----- PROVIDED DATA -----

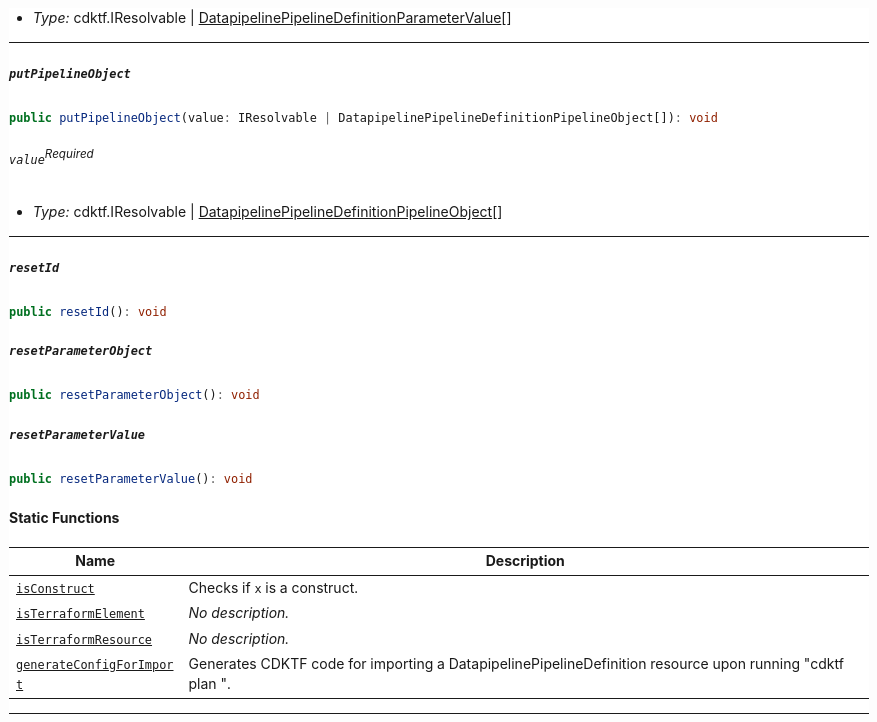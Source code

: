 - *Type:* cdktf.IResolvable | <a href="#@cdktf/aws-cdk.datapipelinePipelineDefinition.DatapipelinePipelineDefinitionParameterValue">DatapipelinePipelineDefinitionParameterValue</a>[]

---

##### `putPipelineObject` <a name="putPipelineObject" id="@cdktf/aws-cdk.datapipelinePipelineDefinition.DatapipelinePipelineDefinition.putPipelineObject"></a>

```typescript
public putPipelineObject(value: IResolvable | DatapipelinePipelineDefinitionPipelineObject[]): void
```

###### `value`<sup>Required</sup> <a name="value" id="@cdktf/aws-cdk.datapipelinePipelineDefinition.DatapipelinePipelineDefinition.putPipelineObject.parameter.value"></a>

- *Type:* cdktf.IResolvable | <a href="#@cdktf/aws-cdk.datapipelinePipelineDefinition.DatapipelinePipelineDefinitionPipelineObject">DatapipelinePipelineDefinitionPipelineObject</a>[]

---

##### `resetId` <a name="resetId" id="@cdktf/aws-cdk.datapipelinePipelineDefinition.DatapipelinePipelineDefinition.resetId"></a>

```typescript
public resetId(): void
```

##### `resetParameterObject` <a name="resetParameterObject" id="@cdktf/aws-cdk.datapipelinePipelineDefinition.DatapipelinePipelineDefinition.resetParameterObject"></a>

```typescript
public resetParameterObject(): void
```

##### `resetParameterValue` <a name="resetParameterValue" id="@cdktf/aws-cdk.datapipelinePipelineDefinition.DatapipelinePipelineDefinition.resetParameterValue"></a>

```typescript
public resetParameterValue(): void
```

#### Static Functions <a name="Static Functions" id="Static Functions"></a>

| **Name** | **Description** |
| --- | --- |
| <code><a href="#@cdktf/aws-cdk.datapipelinePipelineDefinition.DatapipelinePipelineDefinition.isConstruct">isConstruct</a></code> | Checks if `x` is a construct. |
| <code><a href="#@cdktf/aws-cdk.datapipelinePipelineDefinition.DatapipelinePipelineDefinition.isTerraformElement">isTerraformElement</a></code> | *No description.* |
| <code><a href="#@cdktf/aws-cdk.datapipelinePipelineDefinition.DatapipelinePipelineDefinition.isTerraformResource">isTerraformResource</a></code> | *No description.* |
| <code><a href="#@cdktf/aws-cdk.datapipelinePipelineDefinition.DatapipelinePipelineDefinition.generateConfigForImport">generateConfigForImport</a></code> | Generates CDKTF code for importing a DatapipelinePipelineDefinition resource upon running "cdktf plan <stack-name>". |

---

-----

WORK TO COMPLETE: Determine how many lines in the data include the word "resetId". Answer with that number alone.

RESULT: 2